File sharing has become an indispensable part of our daily lives. The shared files might be sensitive, thus, their confidentially, integrity and availability should be protected. Such protection might be against external threats that are initiated by unauthorised users or insider threats that are initiated by authorised users. Our main interest in this thesis is with insider threats. Protecting shared files against insiders is a challenging problem. Insiders enjoy various characteristics such as being trusted and authorised, in addition to being inside the network perimeter and having knowledge of information systems. This makes it difficult to prevent or detect policy violation for these users. The goal of this thesis is to protect shared files from the perspective of insider security with language-based techniques.
In the first part of the thesis, we define what we mean by an insider and the insider problem precisely, and propose an approach to classify the insider problem into different categories. We then define and focus on one category that is related to file sharing.
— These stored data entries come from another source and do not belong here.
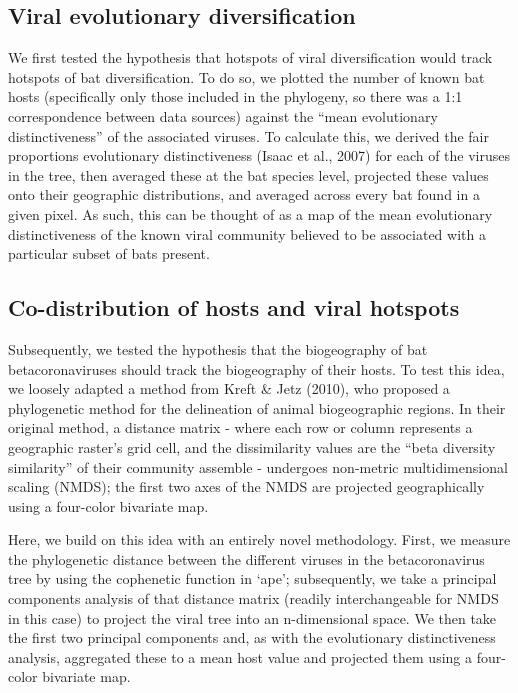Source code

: \documentclass[10pt,oneside]{article}
\begin{document}
\hypertarget{viral-evolutionary-diversification}{%
\subsection{Viral evolutionary
diversification}\label{viral-evolutionary-diversification}}

We first tested the hypothesis that hotspots of viral diversification
would track hotspots of bat diversification. To do so, we plotted the
number of known bat hosts (specifically only those included in the
phylogeny, so there was a 1:1 correspondence between data sources)
against the ``mean evolutionary distinctiveness'' of the associated
viruses. To calculate this, we derived the fair proportions evolutionary
distinctiveness (Isaac et al., 2007) for each of the viruses in the
tree, then averaged these at the bat species level, projected these
values onto their geographic distributions, and averaged across every
bat found in a given pixel. As such, this can be thought of as a map of
the mean evolutionary distinctiveness of the known viral community
believed to be associated with a particular subset of bats present.

\hypertarget{co-distribution-of-hosts-and-viral-hotspots}{%
\subsection{Co-distribution of hosts and viral
hotspots}\label{co-distribution-of-hosts-and-viral-hotspots}}

Subsequently, we tested the hypothesis that the biogeography of bat
betacoronaviruses should track the biogeography of their hosts. To test
this idea, we loosely adapted a method from Kreft \& Jetz (2010), who
proposed a phylogenetic method for the delineation of animal
biogeographic regions. In their original method, a distance matrix -
where each row or column represents a geographic raster's grid cell, and
the dissimilarity values are the ``beta diversity similarity'' of their
community assemble - undergoes non-metric multidimensional scaling
(NMDS); the first two axes of the NMDS are projected geographically
using a four-color bivariate map.

Here, we build on this idea with an entirely novel methodology. First,
we measure the phylogenetic distance between the different viruses in
the betacoronavirus tree by using the cophenetic function in `ape';
subsequently, we take a principal components analysis of that distance
matrix (readily interchangeable for NMDS in this case) to project the
viral tree into an n-dimensional space. We then take the first two
principal components and, as with the evolutionary distinctiveness
analysis, aggregated these to a mean host value and projected them using
a four-color bivariate map.
\end{document}
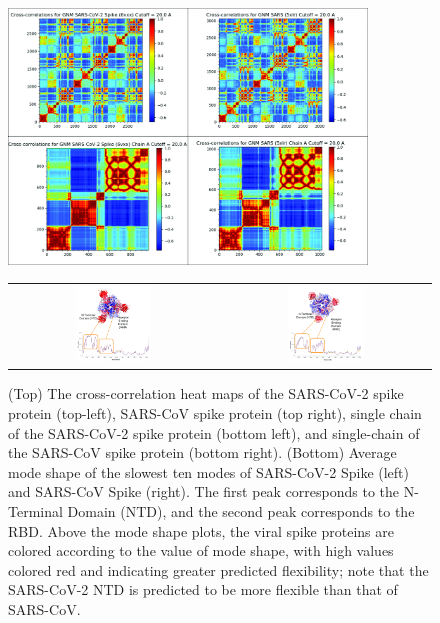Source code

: \begin{figure}[p]
	\centering
	\mySfFamily
	\includegraphics[width = 0.85\textwidth]{../images_CMYK/CrossCorr}\\[2ex]
	\begin{tabular}{c c}
	\includegraphics[width = 0.38\textwidth]{../images_CMYK/spike_slowmode_SARS-CoV-2} & \includegraphics[width = 0.38\textwidth]{../images_CMYK/spike_slowmode_SARS-CoV}
	\end{tabular}
	\caption{(Top) The cross-correlation heat maps of the SARS-CoV-2 spike protein (top-left), SARS-CoV spike protein (top right), single chain of the SARS-CoV-2 spike protein (bottom left), and single-chain of the SARS-CoV spike protein (bottom right). (Bottom) Average mode shape of the slowest ten modes of SARS-CoV-2 Spike (left) and SARS-CoV Spike (right). The first peak corresponds to the N-Terminal Domain (NTD), and the second peak corresponds to the RBD. Above the mode shape plots, the viral spike proteins are colored according to the value of mode shape, with high values colored red and indicating greater predicted flexibility; note that the SARS-CoV-2 NTD is predicted to be more flexible than that of SARS-CoV.}
	\label{fig:spike_crosscorr_slowmode}
\end{figure}

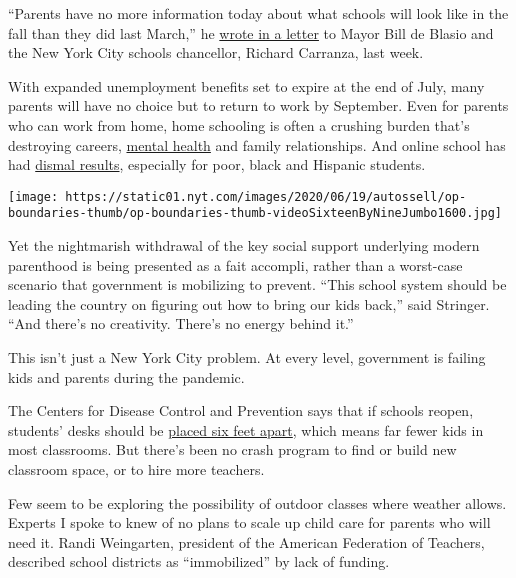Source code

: ``Parents have no more information today about what schools will look
like in the fall than they did last March,'' he
\href{https://comptroller.nyc.gov/wp-content/uploads/2020/06/6.26.20-Letter-to-Mayor-de-Blasio-and-Chancellor-Carranza.pdf?utm_source=Media-All\&utm_campaign=5d9c0fee2b-EMAIL_CAMPAIGN_2017_05_31_COPY_01\&utm_medium=email\&utm_term=0_7cd514b03e-5d9c0fee2b-\&utm_source=Media-All\&utm_campaign=5d9c0fee2b-EMAIL_CAMPAIGN_2017_05_31_COPY_01\&utm_medium=email\&utm_term=0_7cd514b03e-5d9c0fee2b-154094945}{wrote
in a letter} to Mayor Bill de Blasio and the New York City schools
chancellor, Richard Carranza, last week.

With expanded unemployment benefits set to expire at the end of July,
many parents will have no choice but to return to work by September.
Even for parents who can work from home, home schooling is often a
crushing burden that's destroying careers,
\href{https://www.nytimes.com/2020/06/23/parenting/parental-burnout-coronavirus.html}{mental
health} and family relationships. And online school has had
\href{https://www.nytimes.com/2020/06/05/us/coronavirus-education-lost-learning.html}{dismal
results}, especially for poor, black and Hispanic students.

\texttt{[image: https://static01.nyt.com/images/2020/06/19/autossell/op-boundaries-thumb/op-boundaries-thumb-videoSixteenByNineJumbo1600.jpg]}

Yet the nightmarish withdrawal of the key social support underlying
modern parenthood is being presented as a fait accompli, rather than a
worst-case scenario that government is mobilizing to prevent. ``This
school system should be leading the country on figuring out how to bring
our kids back,'' said Stringer. ``And there's no creativity. There's no
energy behind it.''

This isn't just a New York City problem. At every level, government is
failing kids and parents during the pandemic.

The Centers for Disease Control and Prevention says that if schools
reopen, students' desks should be
\href{https://www.cdc.gov/coronavirus/2019-ncov/downloads/php/CDC-Activities-Initiatives-for-COVID-19-Response.pdf}{placed
six feet apart}, which means far fewer kids in most classrooms. But
there's been no crash program to find or build new classroom space, or
to hire more teachers.

Few seem to be exploring the possibility of outdoor classes where
weather allows. Experts I spoke to knew of no plans to scale up child
care for parents who will need it. Randi Weingarten, president of the
American Federation of Teachers, described school districts as
``immobilized'' by lack of funding.


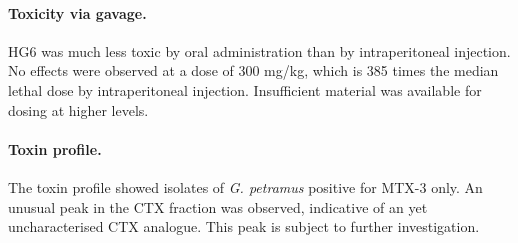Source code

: \documentclass[12pt]{article}
\begin{document}
\paragraph{Toxicity via gavage.}
 HG6 was much less toxic by oral administration than by intraperitoneal injection. No effects were observed at a dose of 300 mg/kg, which is 385 times the median lethal dose by intraperitoneal injection. Insufficient material was available for dosing at higher levels.​



\paragraph{Toxin profile.}
The toxin profile showed isolates of \emph{G. petramus} positive for MTX-3 only. An unusual peak in the CTX fraction was observed, indicative of an yet uncharacterised CTX analogue. This peak is subject to further investigation. \\

\newpage
\end{document}
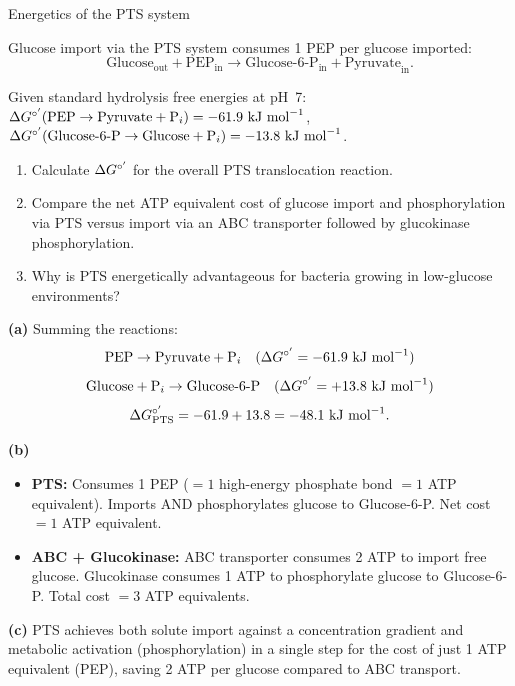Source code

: \documentclass[12pt, a4paper, oneside]{report}
\begin{document}
\begin{problem}{\enspace{}\enspace
  Energetics of the PTS system}

  Glucose import via the PTS system consumes 1 PEP per glucose imported:
  \[
    \text{Glucose}_\text{out} + \text{PEP}_\text{in} \longrightarrow \text{Glucose-6-P}_\text{in} + \text{Pyruvate}_\text{in}.
  \]

  Given standard hydrolysis free energies at pH~7:
  $\Delta G^{\circ'}(\text{PEP} \to \text{Pyruvate} + \mathrm{P}_i) = -61.9~\text{kJ~mol}^{-1}$,
  $\Delta G^{\circ'}(\text{Glucose-6-P} \to \text{Glucose} + \mathrm{P}_i) = -13.8~\text{kJ~mol}^{-1}$.

  \begin{enumerate}
    \item Calculate $\Delta G^{\circ'}$ for the overall PTS translocation reaction.
    \item Compare the net ATP equivalent cost of glucose import and phosphorylation via PTS versus import via an ABC transporter followed by glucokinase phosphorylation.
    \item Why is PTS energetically advantageous for bacteria growing in low-glucose environments?
  \end{enumerate}
\end{problem}

\begin{solution}
  \textbf{(a)} Summing the reactions:
  \[
    \text{PEP} \to \text{Pyruvate} + \mathrm{P}_i \quad (\Delta G^{\circ'} = -61.9~\text{kJ~mol}^{-1})
  \]
  \[
    \text{Glucose} + \mathrm{P}_i \to \text{Glucose-6-P} \quad (\Delta G^{\circ'} = +13.8~\text{kJ~mol}^{-1})
  \]
  \[
    \Delta G^{\circ'}_{\text{PTS}} = -61.9 + 13.8 = -48.1~\text{kJ~mol}^{-1}.
  \]

  \textbf{(b)}
  \begin{itemize}
    \item \textbf{PTS:} Consumes 1 PEP ($= 1$ high-energy phosphate bond $= 1$ ATP equivalent). Imports AND phosphorylates glucose to Glucose-6-P. Net cost $= 1$ ATP equivalent.
    \item \textbf{ABC + Glucokinase:} ABC transporter consumes 2 ATP to import free glucose. Glucokinase consumes 1 ATP to phosphorylate glucose to Glucose-6-P. Total cost $= 3$ ATP equivalents.
  \end{itemize}

  \textbf{(c)} PTS achieves both solute import against a concentration gradient and metabolic activation (phosphorylation) in a single step for the cost of just 1 ATP equivalent (PEP), saving 2 ATP per glucose compared to ABC transport.
\end{solution}
\end{document}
Namely, protecting the confidentiality and integrity of the shared files against accidental misuse by insiders. Furthermore, we classify the activity of file sharing into different categories that describe all possible ways of performing the activity of file sharing. These categories represent policies that describe how files should be propagated and accessed by insiders. We show that enforcing these policies can protect the files against accidental misuse by insiders while allowing the activity of sharing to be performed as desired. Thus our interest can be summarised as keeping honest users safe.
In the second part of the thesis, we develop a security type system that statically enforces information flow and access control policies in a file system. Files are associated with security types that represent security policies, and programs are sets of operations to be performed on files such as read, copy, move, etc. A type checker, therefore, will statically check each operation to be performed on a file and determine whether the operation satisfies the policy of the file. We prove that our type system is sound and develop a type reconstruction algorithm and prove its soundness and completeness. The type system we developed in this thesis protects the files against accidental misuse by insiders.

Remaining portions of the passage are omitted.